Thursday, 4 December 2014

Problem with OPatch

Today I hit a problem with installation of a patchset. Details below:
[oracle@yyy]$ opatch prereq CheckConflictAgainstOHWithDetail -phBaseDir ./19121548
Oracle Interim Patch Installer version 11.2.0.3.5
Copyright (c) 2013, Oracle Corporation.  All rights reserved.

PREREQ session

Oracle Home       : /oracle/product/11.2.0.3
Central Inventory : /oracle/oraInventory
   from           : /oracle/product/11.2.0.3/oraInst.loc
OPatch version    : 11.2.0.3.5
OUI version       : 11.2.0.3.0
Log file location : /oracle/product/11.2.0.3/cfgtoollogs/opatch/opatch2014-08-08_13-19-37PM_1.log

Invoking prereq "checkconflictagainstohwithdetail"
List of Homes on this system:

  Home name= OraDb10g_home1, Location= "/oracle/product/102"
  Home name= OraDb11g_home1, Location= "/oracle/product/11.2.0.2"
  Home name= agent10g1, Location= "/oracle/oagent/product/10.2.0/agent10g"
Prereq "checkConflictAgainstOHWithDetail"not executed 
Unable to create Patch Object.
Exception occured : null

OPatch succeeded.


Colleagues of mine suggested to rebuild the Oracle inventory.
[oracle@yyy bin]$ ./runInstaller -silent -invPtrLoc $ORACLE_HOME/oraInst.loc -attachHome ORACLE_HOME="/oracle/product/11.2.0.3" ORACLE_HOME_NAME="Ora11gR2home"
Starting Oracle Universal Installer...

Checking swap space: must be greater than 500 MB.   Actual 1239 MB    Passed
'AttachHome' failed.
'AttachHome' failed.


The solution is quite simple. First one have to remove any remnants of current Oracle inventory. Then the inventory operation starts to work properly. With the inventory rebuild the OPatch also starts to work properly.

Thursday, 6 November 2014

ORA-4030 and huge PL/SQL block

Lately we have got for execution a quite huge anonymous PL/SQL block (~10M). When it went for execution it failed with ORA-4030. There are limits to the size of a PL/SQL block. They may be rised at the OS level or in the database (look at "ORA-4030 (PLSQL Opt Pool,pdziM01_Create: New Set), ORA-4030 (PLS CGA hp,pdzgM64_New_Link)" (Doc ID 1551115.1) on the Metalink).

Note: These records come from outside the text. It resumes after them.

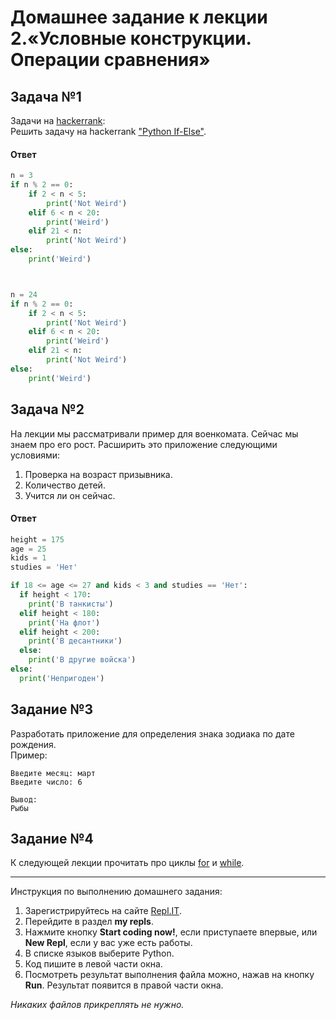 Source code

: # Домашнее задание к лекции 2.«Условные конструкции. Операции сравнения»

## Задача №1
Задачи на [hackerrank](https://www.hackerrank.com/domains/python):  
Решить задачу на hackerrank ["Python If-Else"](https://www.hackerrank.com/challenges/py-if-else/problem).  

#### Ответ

```python
n = 3
if n % 2 == 0:
    if 2 < n < 5:
        print('Not Weird')
    elif 6 < n < 20:
        print('Weird')
    elif 21 < n:
        print('Not Weird')
else:
    print('Weird')       



n = 24
if n % 2 == 0:
    if 2 < n < 5:
        print('Not Weird')
    elif 6 < n < 20:
        print('Weird')
    elif 21 < n:
        print('Not Weird')
else:
    print('Weird')       
```

## Задача №2
На лекции мы рассматривали пример для военкомата. Сейчас мы знаем про его рост. Расширить это приложение следующими условиями:
1. Проверка на возраст призывника.
2. Количество детей.
3. Учится ли он сейчас.

#### Ответ

```python
height = 175
age = 25
kids = 1
studies = 'Нет'

if 18 <= age <= 27 and kids < 3 and studies == 'Нет':
  if height < 170:
    print('В танкисты')
  elif height < 180:
    print('На флот')
  elif height < 200:
    print('В десантники')
  else:
    print('В другие войска')
else:
  print('Непригоден')
```

## Задание №3
Разработать приложение для определения знака зодиака по дате рождения.  
Пример:  
```
Введите месяц: март
Введите число: 6

Вывод:
Рыбы
```

## Задание №4
К следующей лекции прочитать про циклы [for](https://foxford.ru/wiki/informatika/tsikl-for-v-python) и
 [while](https://foxford.ru/wiki/informatika/tsikl-while-v-python).

---
Инструкция по выполнению домашнего задания:

1. Зарегистрируйтесь на сайте [Repl.IT](https://repl.it/).
2. Перейдите в раздел **my repls**.
3. Нажмите кнопку **Start coding now!**, если приступаете впервые, или **New Repl**, если у вас уже есть работы.
4. В списке языков выберите Python.
5. Код пишите в левой части окна.
6. Посмотреть результат выполнения файла можно, нажав на кнопку **Run**. Результат появится в правой части окна.


*Никаких файлов прикреплять не нужно.*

For example on the OS level the /proc/sys/vm/max_map_count parameter sets the number of the maximum number of memory map areas a process may have for Linux.
But before You will mess with those settings, rethink if it is really necessary - most possibly there is another way to run the equivalent code, which makes a better use of the memory in disposal.
In this very case the 10M block consists of 1mln of calls to a procedure with different parameters provided as literals. Much better way in this case would be to load all the parameter values to a table (by sqlldr to persistent table or by simple inserts in one session to a global temporary table with rows preserved on commits) and then call a procedure by much, much smaller script on values from a cursor or get rid of PL/SQL block, turn procedure to function and call it in simple SELECT.